(Collected data entries)
------------------------------------
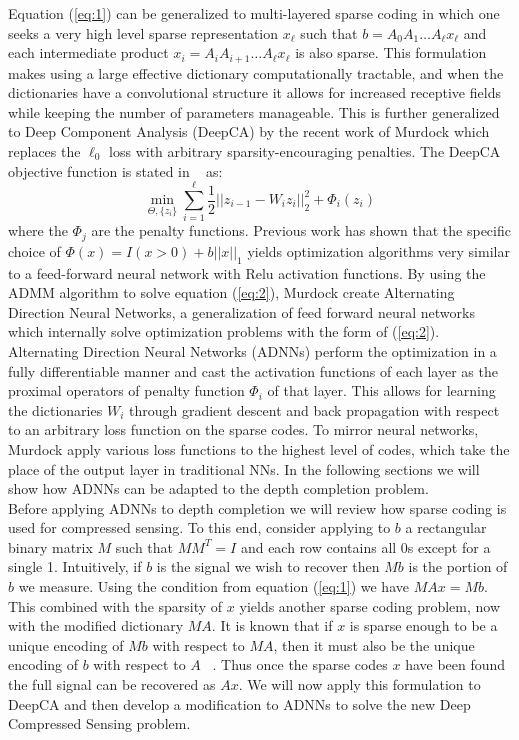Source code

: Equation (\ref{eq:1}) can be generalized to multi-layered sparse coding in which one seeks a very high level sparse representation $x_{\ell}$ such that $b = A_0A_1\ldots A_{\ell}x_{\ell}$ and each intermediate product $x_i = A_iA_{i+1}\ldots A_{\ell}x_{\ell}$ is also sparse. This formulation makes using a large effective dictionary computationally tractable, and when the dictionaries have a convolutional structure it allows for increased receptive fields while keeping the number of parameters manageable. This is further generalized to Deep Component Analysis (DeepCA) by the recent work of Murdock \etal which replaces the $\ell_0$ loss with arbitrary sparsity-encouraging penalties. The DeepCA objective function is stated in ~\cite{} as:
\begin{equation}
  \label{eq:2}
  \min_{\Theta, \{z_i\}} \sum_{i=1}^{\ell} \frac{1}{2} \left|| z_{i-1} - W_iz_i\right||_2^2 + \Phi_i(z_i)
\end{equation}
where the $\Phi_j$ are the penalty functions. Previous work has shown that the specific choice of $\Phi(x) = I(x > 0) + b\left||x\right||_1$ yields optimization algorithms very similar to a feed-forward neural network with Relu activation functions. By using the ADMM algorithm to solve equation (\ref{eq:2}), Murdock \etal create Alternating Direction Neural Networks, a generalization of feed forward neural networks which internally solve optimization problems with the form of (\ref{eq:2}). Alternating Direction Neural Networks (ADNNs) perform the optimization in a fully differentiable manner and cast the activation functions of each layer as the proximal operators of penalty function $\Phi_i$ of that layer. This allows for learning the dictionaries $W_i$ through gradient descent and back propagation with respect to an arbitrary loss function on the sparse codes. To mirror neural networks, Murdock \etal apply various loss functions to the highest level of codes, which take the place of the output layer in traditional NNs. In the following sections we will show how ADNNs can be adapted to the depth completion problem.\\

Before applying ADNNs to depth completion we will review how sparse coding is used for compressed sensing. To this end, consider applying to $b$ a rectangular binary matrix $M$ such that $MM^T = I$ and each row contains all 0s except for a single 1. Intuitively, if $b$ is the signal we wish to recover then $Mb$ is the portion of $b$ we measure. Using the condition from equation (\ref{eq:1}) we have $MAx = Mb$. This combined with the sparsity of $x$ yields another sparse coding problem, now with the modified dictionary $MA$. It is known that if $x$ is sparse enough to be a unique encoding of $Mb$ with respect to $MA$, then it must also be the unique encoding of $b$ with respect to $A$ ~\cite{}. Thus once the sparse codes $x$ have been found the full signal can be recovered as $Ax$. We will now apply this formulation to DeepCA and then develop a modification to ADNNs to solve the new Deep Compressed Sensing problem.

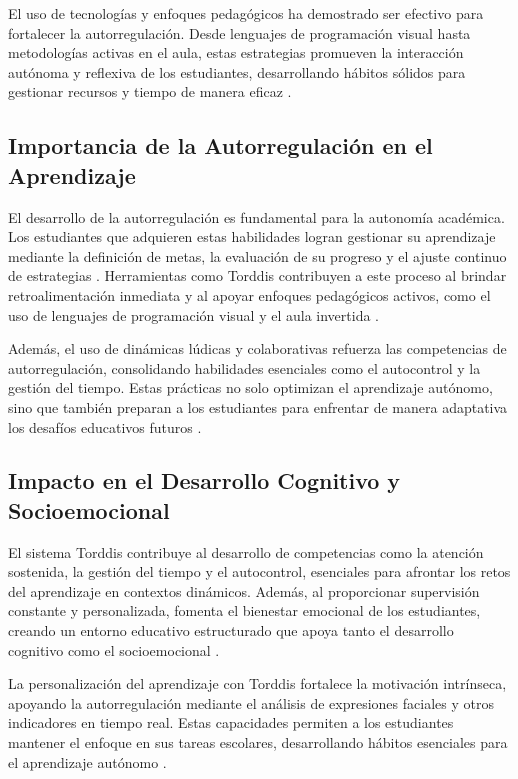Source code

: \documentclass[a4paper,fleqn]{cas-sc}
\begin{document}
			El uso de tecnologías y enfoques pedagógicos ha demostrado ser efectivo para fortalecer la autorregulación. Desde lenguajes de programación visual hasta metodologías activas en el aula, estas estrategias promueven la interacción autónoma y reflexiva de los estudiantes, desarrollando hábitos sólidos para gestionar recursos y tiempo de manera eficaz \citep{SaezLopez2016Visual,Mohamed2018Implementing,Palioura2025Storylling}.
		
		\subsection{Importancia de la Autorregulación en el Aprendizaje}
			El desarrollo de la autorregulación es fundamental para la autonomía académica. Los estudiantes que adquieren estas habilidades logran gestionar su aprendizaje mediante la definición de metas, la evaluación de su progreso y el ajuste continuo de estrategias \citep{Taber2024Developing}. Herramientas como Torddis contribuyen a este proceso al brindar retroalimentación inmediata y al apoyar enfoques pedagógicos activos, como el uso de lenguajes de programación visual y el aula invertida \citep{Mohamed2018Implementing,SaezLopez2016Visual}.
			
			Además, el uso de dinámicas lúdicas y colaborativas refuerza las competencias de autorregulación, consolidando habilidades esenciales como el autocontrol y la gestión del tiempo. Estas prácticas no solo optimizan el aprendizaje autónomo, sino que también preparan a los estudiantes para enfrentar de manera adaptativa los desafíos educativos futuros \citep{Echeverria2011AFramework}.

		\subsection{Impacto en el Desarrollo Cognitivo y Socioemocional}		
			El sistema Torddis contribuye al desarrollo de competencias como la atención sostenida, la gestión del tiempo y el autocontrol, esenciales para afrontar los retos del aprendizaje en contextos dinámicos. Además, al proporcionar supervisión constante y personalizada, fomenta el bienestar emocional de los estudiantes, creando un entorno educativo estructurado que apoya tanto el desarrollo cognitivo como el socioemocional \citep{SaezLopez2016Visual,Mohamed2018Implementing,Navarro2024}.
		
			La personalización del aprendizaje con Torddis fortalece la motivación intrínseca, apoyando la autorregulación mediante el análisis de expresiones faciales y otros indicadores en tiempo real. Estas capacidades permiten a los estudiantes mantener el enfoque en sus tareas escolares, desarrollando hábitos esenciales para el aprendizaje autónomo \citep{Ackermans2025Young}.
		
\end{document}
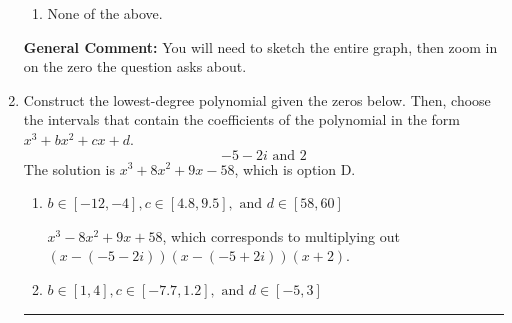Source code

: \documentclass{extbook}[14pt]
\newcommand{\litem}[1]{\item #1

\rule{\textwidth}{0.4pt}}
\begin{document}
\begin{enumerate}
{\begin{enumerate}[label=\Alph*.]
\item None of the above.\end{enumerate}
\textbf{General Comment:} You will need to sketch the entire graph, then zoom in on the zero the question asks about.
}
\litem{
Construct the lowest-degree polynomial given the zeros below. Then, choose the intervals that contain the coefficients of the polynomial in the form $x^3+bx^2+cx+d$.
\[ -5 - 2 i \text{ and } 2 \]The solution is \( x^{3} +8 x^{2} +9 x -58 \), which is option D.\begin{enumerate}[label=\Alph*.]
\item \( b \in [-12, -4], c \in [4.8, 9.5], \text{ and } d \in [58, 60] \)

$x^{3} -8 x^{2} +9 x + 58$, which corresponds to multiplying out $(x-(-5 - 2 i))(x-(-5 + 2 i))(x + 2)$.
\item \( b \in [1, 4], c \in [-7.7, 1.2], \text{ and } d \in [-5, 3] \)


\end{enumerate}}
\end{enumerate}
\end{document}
------------------------------------
ASSIGNMENT: Which of the lines above hold the string "enumerate"? Copy each one.

SOLUTION FOR THIS TASK:
\begin{enumerate}
{\begin{enumerate}[label=\Alph*.]
\item None of the above.\end{enumerate}
\[ -5 - 2 i \text{ and } 2 \]The solution is \( x^{3} +8 x^{2} +9 x -58 \), which is option D.\begin{enumerate}[label=\Alph*.]
\end{enumerate}}
\end{enumerate}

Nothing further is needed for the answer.